Work request >>
Give back the whole listing below exactly.

Record extracts >>
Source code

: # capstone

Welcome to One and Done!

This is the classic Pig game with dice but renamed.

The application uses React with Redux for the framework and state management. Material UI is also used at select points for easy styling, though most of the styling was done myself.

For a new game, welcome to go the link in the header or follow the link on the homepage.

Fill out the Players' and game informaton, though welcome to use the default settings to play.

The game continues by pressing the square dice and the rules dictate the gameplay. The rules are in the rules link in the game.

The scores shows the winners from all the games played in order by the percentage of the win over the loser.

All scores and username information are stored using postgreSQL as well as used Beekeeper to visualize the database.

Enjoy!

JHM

Reply to the task >>
Source code

: # capstone

Welcome to One and Done!

This is the classic Pig game with dice but renamed.

The application uses React with Redux for the framework and state management. Material UI is also used at select points for easy styling, though most of the styling was done myself.

For a new game, welcome to go the link in the header or follow the link on the homepage.

Fill out the Players' and game informaton, though welcome to use the default settings to play.

The game continues by pressing the square dice and the rules dictate the gameplay. The rules are in the rules link in the game.

The scores shows the winners from all the games played in order by the percentage of the win over the loser.

All scores and username information are stored using postgreSQL as well as used Beekeeper to visualize the database.

Enjoy!

JHM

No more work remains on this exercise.